» Data supplied
---------------

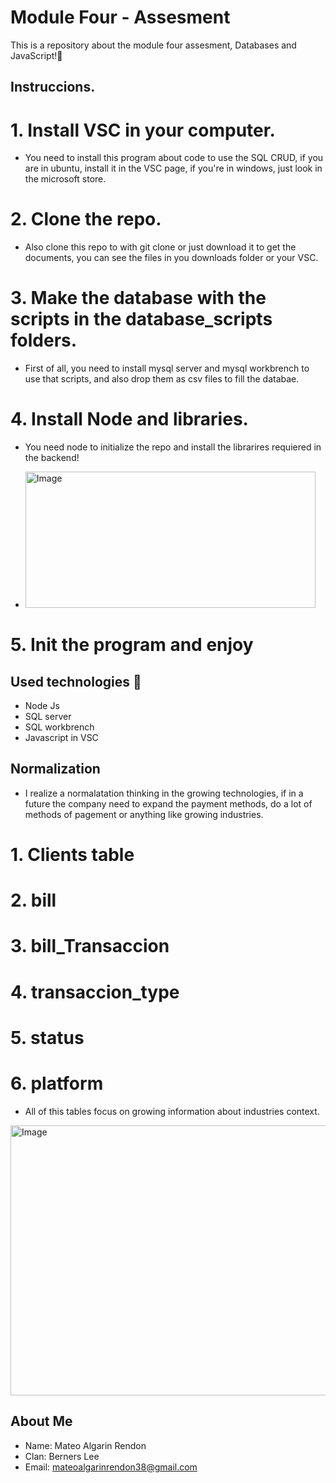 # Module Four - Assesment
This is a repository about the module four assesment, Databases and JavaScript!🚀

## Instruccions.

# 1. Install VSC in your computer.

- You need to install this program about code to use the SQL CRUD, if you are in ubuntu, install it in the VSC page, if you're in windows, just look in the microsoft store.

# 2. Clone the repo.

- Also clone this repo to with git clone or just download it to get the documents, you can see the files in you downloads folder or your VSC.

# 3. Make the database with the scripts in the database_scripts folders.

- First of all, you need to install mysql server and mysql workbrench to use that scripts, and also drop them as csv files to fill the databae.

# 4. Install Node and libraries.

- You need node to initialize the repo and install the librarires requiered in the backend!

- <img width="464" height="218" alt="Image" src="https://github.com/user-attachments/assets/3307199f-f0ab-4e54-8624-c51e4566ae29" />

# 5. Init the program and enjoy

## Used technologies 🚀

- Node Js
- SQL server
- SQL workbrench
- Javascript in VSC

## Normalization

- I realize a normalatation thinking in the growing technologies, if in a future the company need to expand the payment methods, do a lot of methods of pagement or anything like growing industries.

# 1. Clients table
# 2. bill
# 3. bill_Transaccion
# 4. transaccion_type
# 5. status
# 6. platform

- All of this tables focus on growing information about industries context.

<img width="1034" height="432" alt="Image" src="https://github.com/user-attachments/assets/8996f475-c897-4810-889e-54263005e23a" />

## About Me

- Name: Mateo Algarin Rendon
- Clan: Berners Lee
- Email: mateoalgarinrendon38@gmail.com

---------------

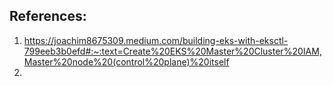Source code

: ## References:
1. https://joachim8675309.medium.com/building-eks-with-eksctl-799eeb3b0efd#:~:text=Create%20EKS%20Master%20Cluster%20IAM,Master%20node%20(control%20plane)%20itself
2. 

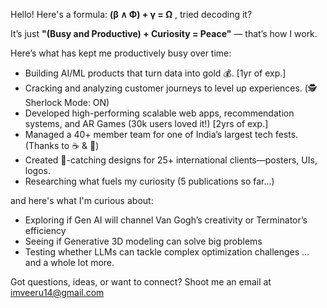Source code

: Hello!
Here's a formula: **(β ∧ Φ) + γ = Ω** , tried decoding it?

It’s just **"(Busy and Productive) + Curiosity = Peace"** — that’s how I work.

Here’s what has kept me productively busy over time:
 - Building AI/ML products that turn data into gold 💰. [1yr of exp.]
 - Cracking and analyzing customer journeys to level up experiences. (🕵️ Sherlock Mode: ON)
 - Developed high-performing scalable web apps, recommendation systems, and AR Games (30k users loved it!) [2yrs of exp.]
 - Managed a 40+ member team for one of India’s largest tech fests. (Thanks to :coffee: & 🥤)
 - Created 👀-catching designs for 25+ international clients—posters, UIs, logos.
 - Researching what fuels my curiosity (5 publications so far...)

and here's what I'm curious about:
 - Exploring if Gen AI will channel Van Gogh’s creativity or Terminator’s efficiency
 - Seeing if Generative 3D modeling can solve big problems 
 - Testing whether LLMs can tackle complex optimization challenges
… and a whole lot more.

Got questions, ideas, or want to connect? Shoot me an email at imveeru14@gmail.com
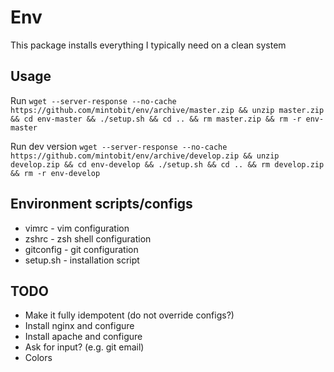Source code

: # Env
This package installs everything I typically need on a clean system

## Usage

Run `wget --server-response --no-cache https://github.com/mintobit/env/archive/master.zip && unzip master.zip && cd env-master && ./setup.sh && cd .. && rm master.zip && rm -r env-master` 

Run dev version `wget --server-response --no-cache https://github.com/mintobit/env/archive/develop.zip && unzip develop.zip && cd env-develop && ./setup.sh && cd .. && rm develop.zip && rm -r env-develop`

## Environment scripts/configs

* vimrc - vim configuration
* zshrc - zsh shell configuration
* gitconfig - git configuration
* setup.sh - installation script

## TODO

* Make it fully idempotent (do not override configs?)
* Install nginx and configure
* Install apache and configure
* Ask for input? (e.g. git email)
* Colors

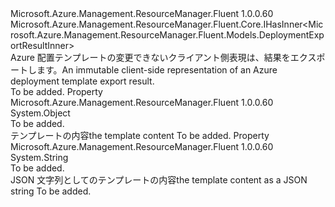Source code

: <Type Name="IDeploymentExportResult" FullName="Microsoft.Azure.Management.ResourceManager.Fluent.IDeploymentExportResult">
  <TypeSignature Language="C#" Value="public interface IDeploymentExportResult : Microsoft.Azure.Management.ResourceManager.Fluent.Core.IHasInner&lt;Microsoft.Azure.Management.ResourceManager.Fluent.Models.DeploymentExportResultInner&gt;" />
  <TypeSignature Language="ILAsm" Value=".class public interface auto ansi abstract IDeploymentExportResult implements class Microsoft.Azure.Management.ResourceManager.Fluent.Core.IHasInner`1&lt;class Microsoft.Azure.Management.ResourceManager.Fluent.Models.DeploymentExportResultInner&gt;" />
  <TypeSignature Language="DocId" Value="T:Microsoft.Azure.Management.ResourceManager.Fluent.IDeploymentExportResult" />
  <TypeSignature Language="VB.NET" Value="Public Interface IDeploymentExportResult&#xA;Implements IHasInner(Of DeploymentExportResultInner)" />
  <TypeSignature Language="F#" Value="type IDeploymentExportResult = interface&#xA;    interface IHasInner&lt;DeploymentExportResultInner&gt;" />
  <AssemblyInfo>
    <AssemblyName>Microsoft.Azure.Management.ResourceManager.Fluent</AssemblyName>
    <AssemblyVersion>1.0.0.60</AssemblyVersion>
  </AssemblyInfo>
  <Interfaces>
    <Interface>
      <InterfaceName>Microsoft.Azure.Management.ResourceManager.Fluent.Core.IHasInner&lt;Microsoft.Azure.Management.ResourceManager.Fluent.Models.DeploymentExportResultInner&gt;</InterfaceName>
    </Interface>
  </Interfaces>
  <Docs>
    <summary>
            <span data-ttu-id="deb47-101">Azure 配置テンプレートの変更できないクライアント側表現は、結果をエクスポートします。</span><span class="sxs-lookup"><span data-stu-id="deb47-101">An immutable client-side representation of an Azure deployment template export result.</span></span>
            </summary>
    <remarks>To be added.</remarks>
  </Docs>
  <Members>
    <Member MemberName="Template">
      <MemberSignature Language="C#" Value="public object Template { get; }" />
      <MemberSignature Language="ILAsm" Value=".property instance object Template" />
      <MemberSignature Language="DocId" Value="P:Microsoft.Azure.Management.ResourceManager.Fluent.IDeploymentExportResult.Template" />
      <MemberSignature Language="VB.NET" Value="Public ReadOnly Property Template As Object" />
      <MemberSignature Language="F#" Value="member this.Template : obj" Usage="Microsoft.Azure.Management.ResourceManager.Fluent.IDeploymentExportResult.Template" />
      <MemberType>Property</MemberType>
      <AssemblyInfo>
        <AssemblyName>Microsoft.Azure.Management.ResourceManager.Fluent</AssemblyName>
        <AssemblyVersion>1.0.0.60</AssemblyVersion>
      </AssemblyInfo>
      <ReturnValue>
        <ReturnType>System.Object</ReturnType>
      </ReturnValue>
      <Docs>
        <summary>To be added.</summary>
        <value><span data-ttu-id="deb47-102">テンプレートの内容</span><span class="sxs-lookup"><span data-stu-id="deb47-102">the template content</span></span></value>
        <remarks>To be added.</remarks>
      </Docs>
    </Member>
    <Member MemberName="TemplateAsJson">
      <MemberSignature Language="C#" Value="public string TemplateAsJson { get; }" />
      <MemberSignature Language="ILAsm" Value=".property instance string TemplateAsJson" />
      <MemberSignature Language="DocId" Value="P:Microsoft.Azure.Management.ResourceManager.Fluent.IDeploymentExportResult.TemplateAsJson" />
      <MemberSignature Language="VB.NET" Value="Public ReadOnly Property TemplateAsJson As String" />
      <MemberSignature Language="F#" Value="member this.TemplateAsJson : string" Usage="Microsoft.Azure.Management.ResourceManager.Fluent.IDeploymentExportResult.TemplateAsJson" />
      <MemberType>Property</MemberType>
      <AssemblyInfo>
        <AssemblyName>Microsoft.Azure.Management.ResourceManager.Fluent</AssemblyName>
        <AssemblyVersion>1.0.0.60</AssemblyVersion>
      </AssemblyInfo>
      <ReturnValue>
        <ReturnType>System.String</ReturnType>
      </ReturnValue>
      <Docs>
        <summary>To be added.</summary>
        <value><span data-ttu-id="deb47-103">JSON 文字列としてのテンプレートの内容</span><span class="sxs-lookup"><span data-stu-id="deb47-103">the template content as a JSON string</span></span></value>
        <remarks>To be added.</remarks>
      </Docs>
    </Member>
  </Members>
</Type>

---------------

» Task goal
Reproduce, word for word and in full, only the lines above that start at the line with "# 1. Install VSC in your computer." and run through the line with "- First of all, you", both ends included.

» Answer for this exercise
# 1. Install VSC in your computer.

- You need to install this program about code to use the SQL CRUD, if you are in ubuntu, install it in the VSC page, if you're in windows, just look in the microsoft store.

# 2. Clone the repo.

- Also clone this repo to with git clone or just download it to get the documents, you can see the files in you downloads folder or your VSC.

# 3. Make the database with the scripts in the database_scripts folders.

- First of all, you need to install mysql server and mysql workbrench to use that scripts, and also drop them as csv files to fill the databae.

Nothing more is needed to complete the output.